What Congress' Food Safety Bill Left Out
A new food safety overhaul which just passed the Senate will end up being the biggest bill to come out of the lame duck. But will it actually improve food safety?
A new food safety bill, which just passed the Senate and is now headed for a House-Senate Congress, will probably end up being the biggest piece of legislation to come out of the lame duck session of Congress. Although well intentioned (who, after all, doesn’t want safe food?) the bill deserves a good deal of skepticism. In fact, there are good reasons for both “economy first” conservatives and “safety first” liberals to dislike it.

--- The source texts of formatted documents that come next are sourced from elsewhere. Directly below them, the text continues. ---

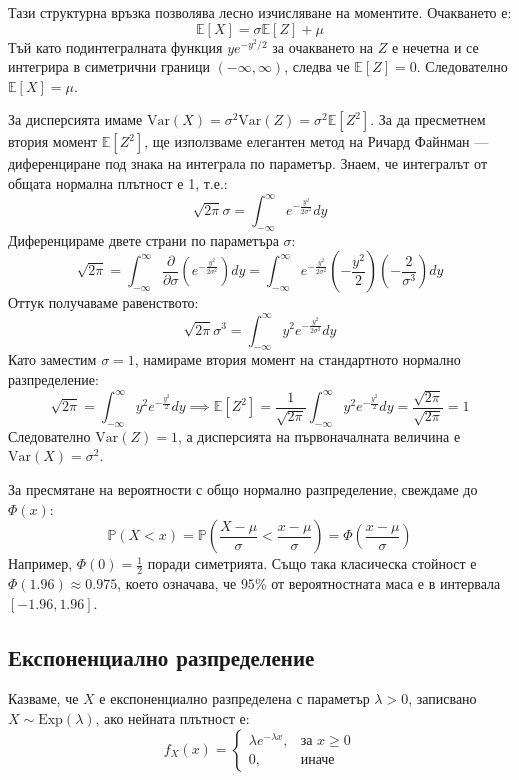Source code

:\documentclass{article}
\begin{document}
Тази структурна връзка позволява лесно изчисляване на моментите. Очакването е:
\[
\mathbb{E}[X] = \sigma\mathbb{E}[Z] + \mu
\]
Тъй като подинтегралната функция $y e^{-y^2/2}$ за очакването на $Z$ е нечетна и се интегрира в симетрични граници $(-\infty, \infty)$, следва че $\mathbb{E}[Z] = 0$. Следователно $\mathbb{E}[X] = \mu$.

За дисперсията имаме $\text{Var}(X) = \sigma^2 \text{Var}(Z) = \sigma^2 \mathbb{E}[Z^2]$. За да пресметнем втория момент $\mathbb{E}[Z^2]$, ще използваме елегантен метод на Ричард Файнман — диференциране под знака на интеграла по параметър. 
Знаем, че интегралът от общата нормална плътност е 1, т.е.:
\[
\sqrt{2\pi}\sigma = \int_{-\infty}^{\infty} e^{-\frac{y^2}{2\sigma^2}} dy
\]
Диференцираме двете страни по параметъра $\sigma$:
\[
\sqrt{2\pi} = \int_{-\infty}^{\infty} \frac{\partial}{\partial \sigma} \left( e^{-\frac{y^2}{2\sigma^2}} \right) dy = \int_{-\infty}^{\infty} e^{-\frac{y^2}{2\sigma^2}} \left(-\frac{y^2}{2}\right) \left(-\frac{2}{\sigma^3}\right) dy
\]
Оттук получаваме равенството:
\[
\sqrt{2\pi}\sigma^3 = \int_{-\infty}^{\infty} y^2 e^{-\frac{y^2}{2\sigma^2}} dy
\]
Като заместим $\sigma = 1$, намираме втория момент на стандартното нормално разпределение:
\[
\sqrt{2\pi} = \int_{-\infty}^{\infty} y^2 e^{-\frac{y^2}{2}} dy \implies \mathbb{E}[Z^2] = \frac{1}{\sqrt{2\pi}} \int_{-\infty}^{\infty} y^2 e^{-\frac{y^2}{2}} dy = \frac{\sqrt{2\pi}}{\sqrt{2\pi}} = 1
\]
Следователно $\text{Var}(Z) = 1$, а дисперсията на първоначалната величина е $\text{Var}(X) = \sigma^2$.

За пресмятане на вероятности с общо нормално разпределение, свеждаме до $\Phi(x)$:
\[
\mathbb{P}(X < x) = \mathbb{P}\left(\frac{X-\mu}{\sigma} < \frac{x-\mu}{\sigma}\right) = \Phi\left(\frac{x-\mu}{\sigma}\right)
\]
Например, $\Phi(0) = \frac{1}{2}$ поради симетрията. Също така класическа стойност е $\Phi(1.96) \approx 0.975$, което означава, че $95\%$ от вероятностната маса е в интервала $[-1.96, 1.96]$.

\subsection{Експоненциално разпределение}

Казваме, че $X$ е експоненциално разпределена с параметър $\lambda > 0$, записвано $X \sim \text{Exp}(\lambda)$, ако нейната плътност е:
\[
f_X(x) = 
\begin{cases} 
\lambda e^{-\lambda x}, & \text{за } x \ge 0 \\ 
0, & \text{иначе} 
\end{cases}
\]
\end{document}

The conservative case against the bill, the one favored by most people who voted against it, seems pretty obvious: the bill doesn’t solve any problems. While it’s easy to agree that it shouldn’t be legal to sell food likely to make people sick, there’s little evidence of a systemic food crisis problem in the United States. True, a spate of heavily publicized food safety problems—tainted peanut butter, eggs, and meat—show that it’s not perfect but none of the new powers and authorities granted to the government seem certain to stop the specific problems that drew lots of publicity. With the exception of a few marginal tweaks, a slightly broader power to do recalls, the bill basically just asks the government to do more of the same regulatory oversight activities that failed to prevent the problems the country has already experienced. This could possibly prevent some problems but there’s no hard evidence that it will. In a healthy economy, maybe such caution could make sense. Right now, it may not. Given that most manufacturing in the United States relates to grocery store items, furthermore, the financial and time cost of new regulation could end up being a job-destroying regulatory hurdle for an economy still in recovery.
On the other hand, those most interested in food safety also should have cause for caution for at least two reasons. First, thanks to organic farmers and their supporters on the political left, small-scale producers are exempted from nearly all new regulations and some old ones to boot. There’s a balance to be struck here—the FDA shouldn’t inspect every family that makes jam in its kitchen and sells it at the roadside—but smaller producers may really bear more careful watching than large ones. Big companies have brand reputations to defend and tons of assets that trial lawyers would love to go after. Small ones have none of these natural incentives. Under the bill, small (under $500,000) can include some decent sized producers; they’ll get left out. Second, the bill leaves out an important part of the food safety equation: preparation. Food poisoning introduced outside of manufacturing plants, after all, sickens far more people than problems happening inside of them. Since many Americans eat out much more than they cook, this is a big potential problem. Local health departments of wildly uneven quality largely oversee food preparation. If one’s only goal was maximum food safety, additional standards on the preparation end--national standards for big chain restaurants, for example--probably would have done more to improve safety than the existing bill. (This isn’t to say that Congress should impose such standards; it shouldn’t; but a true “safety first” position suggests that it should.)
In the end, the new food safety bill, indeed, may provide a fitting epitaph for the most regulation happy Congress in history: much of it appears to be a solution in search of a problem.